----- Data records -----

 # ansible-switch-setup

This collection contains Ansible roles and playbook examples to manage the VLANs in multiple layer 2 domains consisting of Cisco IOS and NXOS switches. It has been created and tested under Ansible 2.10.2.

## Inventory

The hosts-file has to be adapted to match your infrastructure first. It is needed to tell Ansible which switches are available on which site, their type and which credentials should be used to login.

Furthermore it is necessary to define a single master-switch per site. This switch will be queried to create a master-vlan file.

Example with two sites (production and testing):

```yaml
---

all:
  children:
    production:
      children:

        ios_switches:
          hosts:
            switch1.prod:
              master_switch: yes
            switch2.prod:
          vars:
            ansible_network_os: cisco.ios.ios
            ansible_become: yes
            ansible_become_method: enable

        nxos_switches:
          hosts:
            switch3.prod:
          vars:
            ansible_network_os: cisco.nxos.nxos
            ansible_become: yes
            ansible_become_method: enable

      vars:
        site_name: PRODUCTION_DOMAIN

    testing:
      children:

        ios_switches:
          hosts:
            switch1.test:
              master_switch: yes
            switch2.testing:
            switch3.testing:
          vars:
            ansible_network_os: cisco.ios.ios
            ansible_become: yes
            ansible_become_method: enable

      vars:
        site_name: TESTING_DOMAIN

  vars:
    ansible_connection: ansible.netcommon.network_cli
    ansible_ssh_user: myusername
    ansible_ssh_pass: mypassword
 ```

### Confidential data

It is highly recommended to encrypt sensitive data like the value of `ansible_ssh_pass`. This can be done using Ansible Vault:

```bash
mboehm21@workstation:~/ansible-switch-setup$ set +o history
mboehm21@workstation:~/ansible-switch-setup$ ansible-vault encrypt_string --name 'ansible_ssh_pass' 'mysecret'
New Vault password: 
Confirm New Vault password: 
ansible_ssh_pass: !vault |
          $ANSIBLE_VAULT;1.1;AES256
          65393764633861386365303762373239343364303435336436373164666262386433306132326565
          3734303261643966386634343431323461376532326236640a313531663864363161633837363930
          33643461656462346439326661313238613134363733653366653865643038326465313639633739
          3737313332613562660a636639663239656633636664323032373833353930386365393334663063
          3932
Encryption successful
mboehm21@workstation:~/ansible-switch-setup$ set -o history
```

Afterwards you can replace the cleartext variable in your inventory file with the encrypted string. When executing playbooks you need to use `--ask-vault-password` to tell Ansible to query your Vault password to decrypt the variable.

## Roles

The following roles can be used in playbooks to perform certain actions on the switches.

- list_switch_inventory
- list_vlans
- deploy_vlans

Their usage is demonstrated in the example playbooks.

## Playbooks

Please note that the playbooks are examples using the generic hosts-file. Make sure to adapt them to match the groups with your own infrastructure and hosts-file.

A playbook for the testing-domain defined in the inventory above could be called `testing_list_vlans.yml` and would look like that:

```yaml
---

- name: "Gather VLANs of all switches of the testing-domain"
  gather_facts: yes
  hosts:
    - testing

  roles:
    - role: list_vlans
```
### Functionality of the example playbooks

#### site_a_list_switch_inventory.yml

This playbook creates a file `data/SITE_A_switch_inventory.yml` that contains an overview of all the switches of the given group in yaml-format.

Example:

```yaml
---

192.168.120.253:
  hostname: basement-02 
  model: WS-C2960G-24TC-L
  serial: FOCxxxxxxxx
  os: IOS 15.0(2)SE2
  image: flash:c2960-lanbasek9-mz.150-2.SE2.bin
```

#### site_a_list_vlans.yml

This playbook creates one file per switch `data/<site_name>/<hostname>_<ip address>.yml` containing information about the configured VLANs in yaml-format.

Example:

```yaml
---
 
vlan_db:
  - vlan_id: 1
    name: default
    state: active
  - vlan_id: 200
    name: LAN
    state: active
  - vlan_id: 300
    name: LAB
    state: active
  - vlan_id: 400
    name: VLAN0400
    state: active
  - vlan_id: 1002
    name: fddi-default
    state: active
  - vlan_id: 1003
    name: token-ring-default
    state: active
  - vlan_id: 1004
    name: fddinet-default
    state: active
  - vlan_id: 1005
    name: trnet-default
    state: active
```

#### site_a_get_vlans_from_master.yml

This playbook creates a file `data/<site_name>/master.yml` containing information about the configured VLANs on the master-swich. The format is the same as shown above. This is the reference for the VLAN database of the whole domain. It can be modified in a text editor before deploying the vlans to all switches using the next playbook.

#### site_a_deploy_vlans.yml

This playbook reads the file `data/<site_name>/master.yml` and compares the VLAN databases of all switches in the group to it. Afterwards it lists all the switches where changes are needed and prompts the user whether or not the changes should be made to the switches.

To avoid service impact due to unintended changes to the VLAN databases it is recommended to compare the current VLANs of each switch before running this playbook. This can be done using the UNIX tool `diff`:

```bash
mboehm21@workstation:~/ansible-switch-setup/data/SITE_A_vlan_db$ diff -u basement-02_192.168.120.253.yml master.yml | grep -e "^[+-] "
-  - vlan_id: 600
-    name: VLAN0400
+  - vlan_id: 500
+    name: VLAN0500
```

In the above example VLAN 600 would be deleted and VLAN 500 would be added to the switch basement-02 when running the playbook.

-----

Check the records above line by line and tally those holding the string "using". Answer with the number only.

Result for this exercise: 4